* Exercise *
Where a line below holds the string "commit", that line goes into the answer.

*** Records provided Section Begins ***

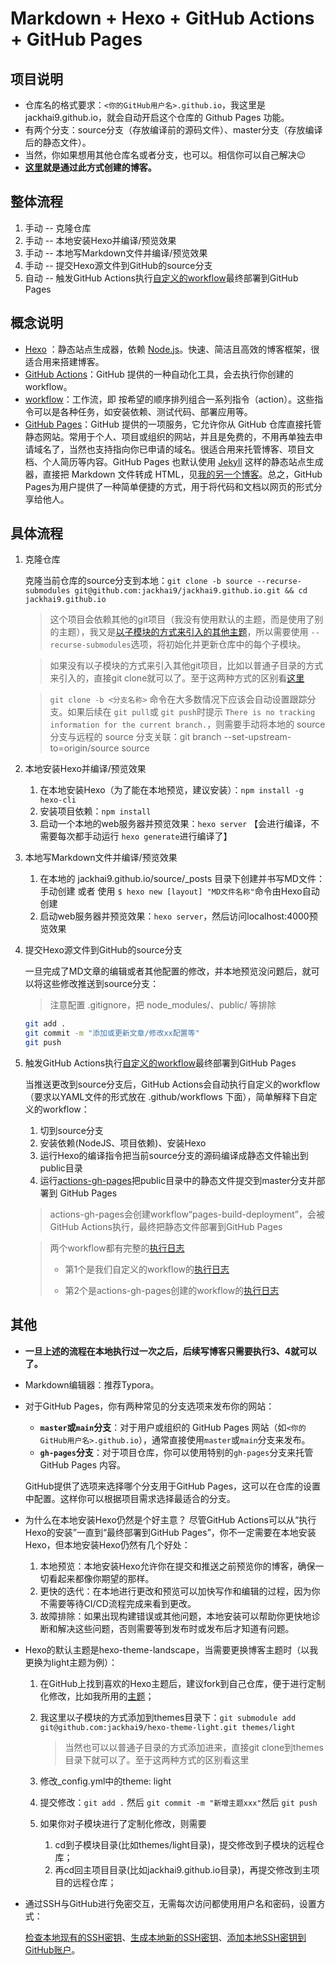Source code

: # Markdown + Hexo + GitHub Actions + GitHub Pages

## 项目说明

- 仓库名的格式要求：`<你的GitHub用户名>.github.io`，我这里是jackhai9.github.io，就会自动开启这个仓库的 Github Pages 功能。
- 有两个分支：source分支（存放编译前的源码文件）、master分支（存放编译后的静态文件）。
- 当然，你如果想用其他仓库名或者分支，也可以。相信你可以自己解决😉
- **[这里](https://jackhai9.github.io)就是通过此方式创建的博客。**

## 整体流程

1. 手动 -- 克隆仓库
2. 手动 -- 本地安装Hexo并编译/预览效果
2. 手动 -- 本地写Markdown文件并编译/预览效果
4. 手动 -- 提交Hexo源文件到GitHub的source分支
5. 自动 -- 触发GitHub Actions执行[自定义的workflow](https://github.com/jackhai9/jackhai9.github.io/blob/source/.github/workflows/hexo-deploy.yml)最终部署到GitHub Pages

## 概念说明

- [Hexo](https://github.com/hexojs/hexo) ：静态站点生成器，依赖 [Node.js](https://nodejs.cn/)。快速、简洁且高效的博客框架，很适合用来搭建博客。
- [GitHub Actions](https://docs.github.com/en/actions)：GitHub 提供的一种自动化工具，会去执行你创建的 workflow。
- [workflow](https://docs.github.com/en/actions/using-workflows/about-workflows)：工作流，即 按希望的顺序排列组合一系列指令（action）。这些指令可以是各种任务，如安装依赖、测试代码、部署应用等。
- [GitHub Pages](https://pages.github.com/)：GitHub 提供的一项服务，它允许你从 GitHub 仓库直接托管静态网站。常用于个人、项目或组织的网站，并且是免费的，不用再单独去申请域名了，当然也支持指向你已申请的域名。很适合用来托管博客、项目文档、个人简历等内容。GitHub Pages 也默认使用 [Jekyll](https://github.com/jekyll/jekyll) 这样的静态站点生成器，直接把 Markdown 文件转成 HTML，见[我的另一个博客](https://github.com/jackhai9/blog)。总之，GitHub Pages为用户提供了一种简单便捷的方式，用于将代码和文档以网页的形式分享给他人。

## 具体流程

1. 克隆仓库

   克隆当前仓库的source分支到本地：`git clone -b source --recurse-submodules git@github.com:jackhai9/jackhai9.github.io.git && cd jackhai9.github.io`

   > 这个项目会依赖其他的git项目（我没有使用默认的主题，而是使用了别的主题），我又是[以子模块的方式来引入的其他主题](#Hexo的默认主题是hexo-theme-landscape，当需要更换博客主题时（以我更换为light主题为例）：)，所以需要使用 `--recurse-submodules`选项，将初始化并更新仓库中的每个子模块。

   > 如果没有以子模块的方式来引入其他git项目，比如以普通子目录的方式来引入的，直接git clone就可以了。至于这两种方式的区别看[这里]()

   > `git clone -b <分支名称>` 命令在大多数情况下应该会自动设置跟踪分支。如果后续在 `git pull`或 `git push`时提示 `There is no tracking information for the current branch.`，则需要手动将本地的 source 分支与远程的 source 分支关联：git branch --set-upstream-to=origin/source source

2. 本地安装Hexo并编译/预览效果

   1. 在本地安装Hexo（为了能在本地预览，建议安装）：`npm install -g hexo-cli`
   2. 安装项目依赖：`npm install`
   3. 启动一个本地的web服务器并预览效果：`hexo server` 【会进行编译，不需要每次都手动运行 `hexo generate`进行编译了】

4. 本地写Markdown文件并编译/预览效果

   1. 在本地的 jackhai9.github.io/source/_posts 目录下创建并书写MD文件：手动创建 或者 使用 `$ hexo new [layout] "MD文件名称"`命令由Hexo自动创建
   2. 启动web服务器并预览效果：`hexo server`，然后访问localhost:4000预览效果
   
4. 提交Hexo源文件到GitHub的source分支

   一旦完成了MD文章的编辑或者其他配置的修改，并本地预览没问题后，就可以将这些修改推送到source分支：

   > 注意配置 .gitignore，把 node_modules/、public/ 等排除

   ```bash
   git add .
   git commit -m "添加或更新文章/修改xx配置等"
   git push
   ```

5. 触发GitHub Actions执行[自定义的workflow](https://github.com/jackhai9/jackhai9.github.io/blob/source/.github/workflows/hexo-deploy.yml)最终部署到GitHub Pages

   当推送更改到source分支后，GitHub Actions会自动执行自定义的workflow（要求以YAML文件的形式放在 .github/workflows 下面），简单解释下自定义的workflow：

   1. 切到source分支
   2. 安装依赖(NodeJS、项目依赖)、安装Hexo
   3. 运行Hexo的编译指令把当前source分支的源码编译成静态文件输出到public目录
   4. 运行[actions-gh-pages](https://github.com/peaceiris/actions-gh-pages)把public目录中的静态文件提交到master分支并部署到 GitHub Pages
   
   > actions-gh-pages会创建workflow“pages-build-deployment”，会被GitHub Actions执行，最终把静态文件部署到GitHub Pages
   
   > 两个workflow都有完整的[执行日志](https://github.com/jackhai9/jackhai9.github.io/actions)
   >
   > - 第1个是我们自定义的workflow的[执行日志](https://github.com/jackhai9/jackhai9.github.io/actions/workflows/hexo-deploy.yml)
   >
   > - 第2个是actions-gh-pages创建的workflow的[执行日志](https://github.com/jackhai9/jackhai9.github.io/actions/workflows/pages/pages-build-deployment)

## 其他

- **一旦上述的流程在本地执行过一次之后，后续写博客只需要执行3、4就可以了。**

- Markdown编辑器：推荐Typora。

- 对于GitHub Pages，你有两种常见的分支选项来发布你的网站：

  - **`master`或`main`分支**：对于用户或组织的 GitHub Pages 网站（如`<你的GitHub用户名>.github.io`），通常直接使用`master`或`main`分支来发布。
  - **`gh-pages`分支**：对于项目仓库，你可以使用特别的`gh-pages`分支来托管 GitHub Pages 内容。

  GitHub提供了选项来选择哪个分支用于GitHub Pages，这可以在仓库的设置中配置。这样你可以根据项目需求选择最适合的分支。

- 为什么在本地安装Hexo仍然是个好主意？ 尽管GitHub Actions可以从“执行Hexo的安装”一直到“最终部署到GitHub Pages”，你不一定需要在本地安装Hexo，但本地安装Hexo仍然有几个好处：
  
  1. 本地预览：本地安装Hexo允许你在提交和推送之前预览你的博客，确保一切看起来都像你期望的那样。
  2. 更快的迭代：在本地进行更改和预览可以加快写作和编辑的过程，因为你不需要等待CI/CD流程完成来看到更改。
  3. 故障排除：如果出现构建错误或其他问题，本地安装可以帮助你更快地诊断和解决这些问题，否则需要等到发布时或发布后才知道有问题。
  
- Hexo的默认主题是hexo-theme-landscape，当需要更换博客主题时（以我更换为light主题为例）：
  
  1. 在GitHub上找到喜欢的Hexo主题后，建议fork到自己仓库，便于进行定制化修改，比如我所用的[主题](https://github.com/jackhai9/hexo-theme-light)；
  
  2. 我这里以子模块的方式添加到themes目录下：`git submodule add git@github.com:jackhai9/hexo-theme-light.git themes/light`
  
     > 当然也可以以普通子目录的方式添加进来，直接git clone到themes目录下就可以了。至于这两种方式的区别看这里
  
  3. 修改_config.yml中的theme: light
  
  4. 提交修改：`git add .` 然后 `git commit -m "新增主题xxx"`然后 `git push`
  
  5. 如果你对子模块进行了定制化修改，则需要
     1. cd到子模块目录(比如themes/light目录)，提交修改到子模块的远程仓库；
     2. 再cd回主项目目录(比如jackhai9.github.io目录)，再提交修改到主项目的远程仓库；
  
- 通过SSH与GitHub进行免密交互，无需每次访问都使用用户名和密码，设置方式：
  
  [检查本地现有的SSH密钥](https://docs.github.com/zh/authentication/connecting-to-github-with-ssh/checking-for-existing-ssh-keys)、[生成本地新的SSH密钥](https://docs.github.com/zh/authentication/connecting-to-github-with-ssh/generating-a-new-ssh-key-and-adding-it-to-the-ssh-agent)、[添加本地SSH密钥到GitHub账户](https://docs.github.com/zh/authentication/connecting-to-github-with-ssh/adding-a-new-ssh-key-to-your-github-account)。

*** Records provided Section Ends ***

* Solution for this problem *
   git commit -m "添加或更新文章/修改xx配置等"
  4. 提交修改：`git add .` 然后 `git commit -m "新增主题xxx"`然后 `git push`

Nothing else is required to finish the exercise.